Author(s): Kelly Costello, Sarah Mobley, Justin Bowen, and Gray Mullins

Publication: Structural Journal

Volume: 116

Issue: 4

Appears on pages(s): 183-192

Keywords: development length; drilled shaft; mineral; polymer; reinforcing bar bond; slurry

DOI: 10.14359/51715570

Date: 7/1/2019

Abstract:
Drilling slurry made from a mixture of water and mineral or polymer powder is often used to stabilize deep excavations, in which cast-in-place reinforced concrete foundation elements such as drilled shafts are constructed. At the time of concreting, drilling slurry is displaced by heavier, highly fluid concrete tremie placed at the bottom of the excavation from within the reinforcement cage.
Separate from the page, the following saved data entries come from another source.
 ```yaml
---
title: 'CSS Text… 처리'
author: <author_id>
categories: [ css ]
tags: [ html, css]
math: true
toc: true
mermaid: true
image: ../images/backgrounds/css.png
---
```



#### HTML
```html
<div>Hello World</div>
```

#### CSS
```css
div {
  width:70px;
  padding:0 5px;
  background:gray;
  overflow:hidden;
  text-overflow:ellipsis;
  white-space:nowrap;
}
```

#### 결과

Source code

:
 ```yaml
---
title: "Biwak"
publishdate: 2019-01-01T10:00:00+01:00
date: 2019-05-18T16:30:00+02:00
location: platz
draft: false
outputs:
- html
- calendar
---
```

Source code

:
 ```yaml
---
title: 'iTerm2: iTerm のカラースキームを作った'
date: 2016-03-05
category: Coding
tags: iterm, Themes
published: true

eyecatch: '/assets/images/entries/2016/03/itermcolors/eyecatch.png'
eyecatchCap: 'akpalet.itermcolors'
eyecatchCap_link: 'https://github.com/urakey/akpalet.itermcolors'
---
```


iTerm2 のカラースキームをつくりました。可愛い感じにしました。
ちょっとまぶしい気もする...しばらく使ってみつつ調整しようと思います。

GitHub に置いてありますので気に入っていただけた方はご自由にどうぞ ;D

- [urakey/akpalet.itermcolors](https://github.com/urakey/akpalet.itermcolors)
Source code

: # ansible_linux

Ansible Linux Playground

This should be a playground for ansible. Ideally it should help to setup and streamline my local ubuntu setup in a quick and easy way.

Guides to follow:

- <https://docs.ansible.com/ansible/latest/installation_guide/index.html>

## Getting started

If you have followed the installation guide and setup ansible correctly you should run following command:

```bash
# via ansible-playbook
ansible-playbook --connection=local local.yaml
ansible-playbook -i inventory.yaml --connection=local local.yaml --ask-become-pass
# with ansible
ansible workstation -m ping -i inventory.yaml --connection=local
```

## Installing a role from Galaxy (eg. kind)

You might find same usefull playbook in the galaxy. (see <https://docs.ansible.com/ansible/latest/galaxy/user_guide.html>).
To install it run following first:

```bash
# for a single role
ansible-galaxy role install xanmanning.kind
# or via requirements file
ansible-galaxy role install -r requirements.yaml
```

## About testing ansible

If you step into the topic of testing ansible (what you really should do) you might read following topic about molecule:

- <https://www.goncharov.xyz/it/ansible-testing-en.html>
Despite the fluidity of the concrete, it must build up within the reinforcing cage to a sufficient height before then radially pressing into the annular cover region. This flow pattern has been shown to trap slurry near the steel reinforcement and affect reinforcing bar bond. This paper presents the results of 227 reinforcing bar pullout tests performed over a 6-year period from 2012 to 2018. Shaft specimens were tremie placed in various slurry types and consistencies. This analysis concluded that present development length values should be increased by 1.8 for bentonite and 1.9 for polymer slurry; water casting environments showed no significant change relative to dry conditions.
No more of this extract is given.